# broken axle on old snow blower



## Kirby (Dec 4, 2013)

Hey there,

New to the forum, I don't have a model number or serial number but it is an older 80's craftsman 11 hp, 32 in dual stage thrower. The wheel axle snapped outside of the gears and my wheel fell off. I went to remove the axle to find a replacement or have it fixed and it seems that the drive sprocket is welded in place on the axle preventing me from removing it from the bottom of the blower due to the other components. I also have to replace the bearings. Is there any way around removing all the components so that the axle with welded sprocket has room to move over enough to remove it. I can take a picture if it helps, I am thinking I may just cut the axle and either have it replaced or welded twice to save all the hassle. 

Thanks, 
Kirby


----------



## nt40lanman (Dec 31, 2012)

Hi Kirby,

Give it another shot to find a model/serial as this will help find parts breakdowns and more specific info on your axle/sprocket. Also, some good pictures always help.
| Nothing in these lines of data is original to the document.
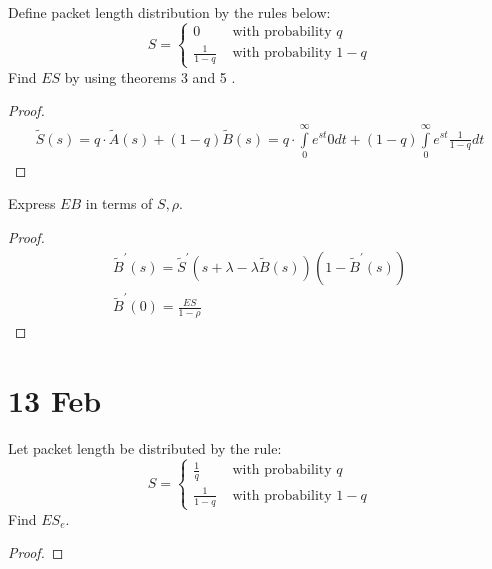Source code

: \begin{prob}
Define packet length distribution by the rules below:
$$
S =
\begin{cases}
    0 & \text { with probability } q\\
    \frac{1}{1-q} & \text { with probability } 1-q
\end{cases}
$$
Find $E S$ by using theorems 3 and 5 .
\end{prob}

\begin{proof}
\begin{gather*}
    \widetilde{S}(s) = q \cdot \widetilde{A}(s) + (1 - q) \widetilde{B}(s)
    = q \cdot \int\limits_{0}^{\infty} e^{st} 0 dt + (1 - q) \int\limits_{0}^{\infty} e^{st} \frac{1}{1 - q} dt
\end{gather*}
\end{proof}
\vskip 0.6in



\begin{prob}
Express $EB$ in terms of $S, \rho$.
\end{prob}

\begin{proof}
\begin{gather*}
    \widetilde{B}^{\prime}(s)
    = \widetilde{S}^{\prime} (s + \lambda - \lambda \widetilde{B}(s))(1 - \widetilde{B}^{\prime}(s))\\
    \widetilde{B}^{\prime}(0)
    = \frac{ES}{1 - \rho}
\end{gather*}
\end{proof}
\vskip 0.6in



\section{13 Feb}

\begin{prob}
Let packet length be distributed by the rule:
$$
S =
\begin{cases}
    \frac{1}{q} & \text { with probability } q \\
    \frac{1}{1-q} & \text { with probability } 1-q
\end{cases}
$$
Find $E S_e$.
\end{prob}

\begin{proof}

\end{proof}
\vskip 0.6in



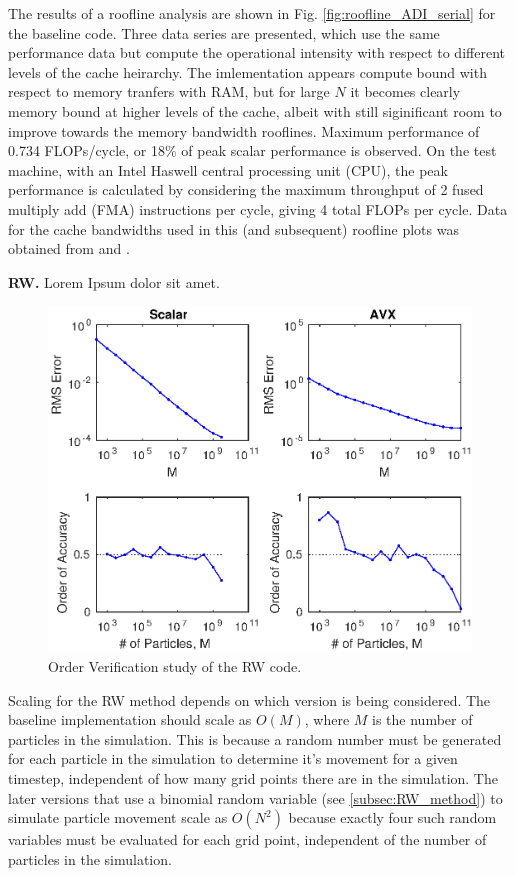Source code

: \documentclass[letterpaper]{article}
\newcommand{\mypar}[1]{{\bf #1.}}
\begin{document}
The results of a roofline analysis are shown in Fig. \ref{fig:roofline_ADI_serial} for the baseline code. Three data series are presented, which use the same performance data but compute the operational intensity with respect to different levels of the cache heirarchy. The imlementation appears compute bound with respect to memory tranfers with RAM, but for large $N$ it becomes clearly memory bound at higher levels of the cache, albeit with still siginificant room to improve towards the memory bandwidth rooflines. Maximum performance of 0.734 FLOPs/cycle, or 18\% of peak scalar performance is observed. On the test machine, with an Intel Haswell central processing unit (CPU), the peak performance is calculated by considering the maximum throughput of 2 fused multiply add (FMA) instructions per cycle, giving 4 total FLOPs per cycle. Data for the cache bandwidths used in this (and subsequent) roofline plots was obtained from \cite{7_cpu} and \cite{manual_intel}.

\mypar{RW}
Lorem Ipsum dolor sit amet.

\begin{figure}\centering
  \includegraphics[width=\linewidth]{./plots/OVS_RW_cropped.eps}
  \caption{Order Verification study of the RW code.}
  \label{fig:OVS_RW}
\end{figure}

Scaling for the RW method depends on which version is being considered. The baseline implementation should scale as $O(M)$, where $M$ is the number of particles in the simulation. This is because a random number must be generated for each particle in the simulation to determine it's movement for a given timestep, independent of how many grid points there are in the simulation. The later versions that use a binomial random variable (see \ref{subsec:RW_method}) to simulate particle movement scale as $O(N^2)$ because exactly four such random variables must be evaluated for each grid point, independent of the number of particles in the simulation.
\end{document}
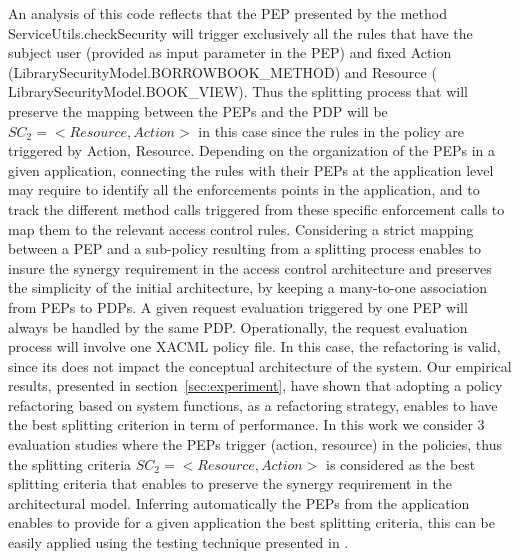 An analysis of this code reflects that the PEP presented by the method ServiceUtils.checkSecurity will trigger exclusively all the rules 
that have the subject user (provided as input parameter in the PEP) and fixed Action (LibrarySecurityModel.BORROWBOOK\_METHOD) and Resource ( LibrarySecurityModel.BOOK\_VIEW).
Thus the splitting process that will preserve the mapping between the PEPs and the PDP will be $SC_{2}=<Resource,Action>$ in this case since the rules in the policy are triggered 
by Action, Resource. Depending on the organization of the PEPs in a given application, connecting the rules with their PEPs at the application level may require to identify
 all the enforcements points in the application, and to track the different method calls triggered from these specific enforcement calls to map them to the relevant access control rules.
Considering a strict mapping between a PEP and a sub-policy resulting from a splitting process enables to insure the synergy requirement in the access control architecture 
and preserves the simplicity of the initial architecture, by keeping a many-to-one association from PEPs to PDPs. A given request evaluation 
triggered by one PEP will always be handled by the same PDP. Operationally, the request evaluation process will involve 
one XACML policy file. In this case, the refactoring is valid, since its does not impact the conceptual architecture of the system.
Our empirical results, presented in section~\ref{sec:experiment}, have shown that adopting a policy refactoring based on system functions, as a refactoring strategy, enables to 
have the best splitting criterion in term of performance. 
In this work we consider 3 evaluation studies where the PEPs trigger (action, resource) in the policies, thus the splitting criteria $SC_{2}=<Resource,Action>$ is considered as 
the best splitting criteria that enables to preserve the synergy requirement in the architectural model. Inferring automatically the PEPs from the application enables to provide for a given 
application the best splitting criteria, this can be easily applied using the testing technique presented in \cite{legacy}.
Sometimes the sprocket is made to the axle, sometimes it's held there by a roll pin or bolt through it all. Give a look for that as well.


----------



## darcy32171 (Nov 28, 2013)

WOW that is all I have to say. Well maybe I should add a comment lol: I just broke the bolt that holds that sprocket on. I replaced it and some guys here were talking about how the hole eggs out. I read that and thought....maybe a guy should weld it! Really, when does the sprocket ever wear out......Now I read this post. OK, don`t weld the sprocket.


----------



## Kirby (Dec 4, 2013)

The axle looks home made as one end sits out much further and the one wheel was actually on backwards. They must have welded the sprocket in place while it was inside the housing. I'm going to have a closer look for the model numbers, I had the manual but have misplaced it. I think the easiest way would be to cut the old axle so I can remove it and either purchase the correct one or machine a new one and match the current holes up. The axle snapped off where the bolt goes through it to hold the wheel on, is there a better solution like a bushing welded in or something to that effect. Thanks for the help.


----------



## Shryp (Jan 1, 2011)

Did it snap inside the wheel or outside the wheel? I know some are bolted from the outside and some from the inside. Wondering if you can get another hole on the inside. As for the sprocket, if you remove everything else is there enough room to slide it to one side and get one end of the axle out from the inside and then slide it out the other side?


----------



## Kirby (Dec 4, 2013)

Yes If I removed the other parts like the friction wheel and some other stuff I could move it over to one side and get it out. That seems like a lot of extra work to remove a broken axle that needs to be repaired anyways. The axle snapped inside of the wheel about 1/2 inch from the outside of the blower where the hole is drilled. I may be able to weld the axle back together without removing it from the unit as it is outside. I will update tomorrow if that will work. Are most of the bushings for the drive axle all the same?


----------



## Kiss4aFrog (Nov 3, 2013)

Did you find ANY numbers on it ?? Can you post pictures of the machine and of the damaged area ??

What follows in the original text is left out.